Amid many texts in the gospels that provide more lengthy interactions of women with Jesus, there are four brief stories, often overlooked, that express Jesus’ concern for women. Jesus provides healing or life, particularly for those in an unclean status, expressed through the language of the taboo. In the first three contexts, the person is in an unclean status either due to the loss of blood, having an unclean spirit, or being in the sphere of death.

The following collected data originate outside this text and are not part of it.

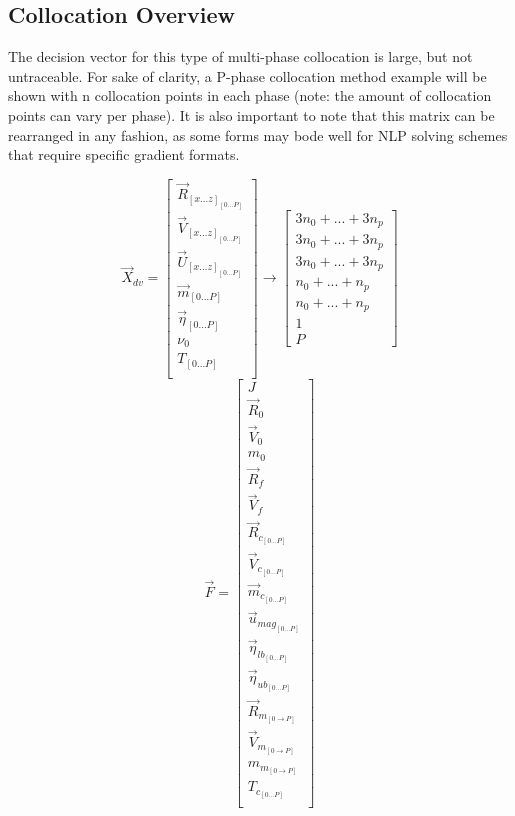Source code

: \subsection{Collocation Overview}
The decision vector for this type of multi-phase collocation is large, but not untraceable. For sake of clarity, a P-phase collocation method example will be shown with n collocation points in each phase (note: the amount of collocation points can vary per phase). It is also important to note that this matrix can be rearranged in any fashion, as some forms may bode well for NLP solving schemes that require specific gradient formats.
\begin{multicols}{2}
\begin{equation}
\vec{X}_{dv} = 
\begin{bmatrix}
\vec{R}_{[x ... z]_{[0 ... P]}} \\
\vec{V}_{[x ... z]_{[0 ... P]}} \\
\vec{U}_{[x ... z]_{[0 ... P]}} \\
\vec{m}_{[0 ... P]} \\
\vec{\eta }_{[0 ... P]} \\
\nu_0 \\
T_{[0 ... P]} \\
\end{bmatrix}
\rightarrow
\begin{bmatrix}
3 n_0 + ... + 3 n_p \\
3 n_0 + ... + 3 n_p \\
3 n_0 + ... + 3 n_p \\
n_0 + ... + n_p \\
n_0 + ... + n_p \\
1 \\
P 
\end{bmatrix}
\end{equation} 
\break
\begin{equation}
\vec{F} = 
\begin{bmatrix}
J \\
\vec{R}_0 \\
\vec{V}_0 \\
m_0 \\
\vec{R}_f \\
\vec{V}_f \\
\vec{R}_{c_{[0 ... P]}} \\
\vec{V}_{c_{[0 ... P]}} \\
\vec{m}_{c_{[0 ... P]}} \\
\vec{u}_{mag_{[0 ... P]}} \\
\vec{\eta}_{lb_{[0 ... P]}} \\
\vec{\eta}_{ub_{[0 ... P]}} \\
\vec{R}_{m_{[0 \rightarrow P]}} \\
\vec{V}_{m_{[0 \rightarrow P]}} \\
m_{m_{[0 \rightarrow P]}} \\
T_{c_{[0 ... P]}} \\
\end{bmatrix}
\end{equation} 
\end{multicols}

The last story notes the male objection of the synagogue official with respect to the time of the woman’s healing; she lives in the sphere of the unclean (“having an unclean spirit,” Luke 13:11) and is exorcised/healed “on the Sabbath.” In each situation, Jesus is unresponsive to the objections concerning religious and social taboos; he abrogates such distinctions and critiques.

Jairus’s daughter and the woman with the hemorrhage (Mark 5:21–43 par.)

There are two miraculous encounters with females in this paragraph, expressed through a beginning (Mark 5:21–24a), interruption (vv. 24b–34), and sequel (vv. 35–43).

Jairus’s daughter is present for the agonized and desperate plea of her father, a local synagogue president. He requests that Jesus lay his hands upon the girl in order to heal her. Jairus underscores her desperate condition through the expression “at the point of death.” This daughter comes from the highest rung of the Jewish social and religious ladder, while the interrupting narrative informs the reader of a nameless woman who stands on the lowest Jewish rung: she is religiously unclean, discouraged, socially and religiously ostracized, and financially destitute. Bonnie Thurston notes,

[T]he woman is marginalized on four counts. She is female, without a male relative to be her advocate (we know this because she is not identified by male kin), without financial resources (she has spent her money on doctors—first-century gynecologists?) (v. 26), and she is subject to the blood taboo. Leviticus 15:19–30 sets out the limitations on menstruating women. Not only is this woman considered “unclean”; she makes “impure” anything or anyone she touches.1

Continuity is evident in the two stories in that, while Jesus is in the midst of a great bustling crowd, he nonetheless takes time to respond to two desperate needs of individuals. In fact, there are three situations of extreme need within three paragraphs in Mark 5: (1) 5:2–5, desperate condition of the demoniac spelled out in detail, “a man from the tombs in the sphere of an unclean spirit, superhuman physical strength, masochistic, unable to be tamed, crying, gashing himself with stones”; (2) 5:23, “my little daughter is at the point of death” . . . daughter died (5:35); and (3) 5:25–26, “flow of blood for twelve years, and who had suffered much under many physicians, and had spent all that she had, and was no better but rather grew worse.”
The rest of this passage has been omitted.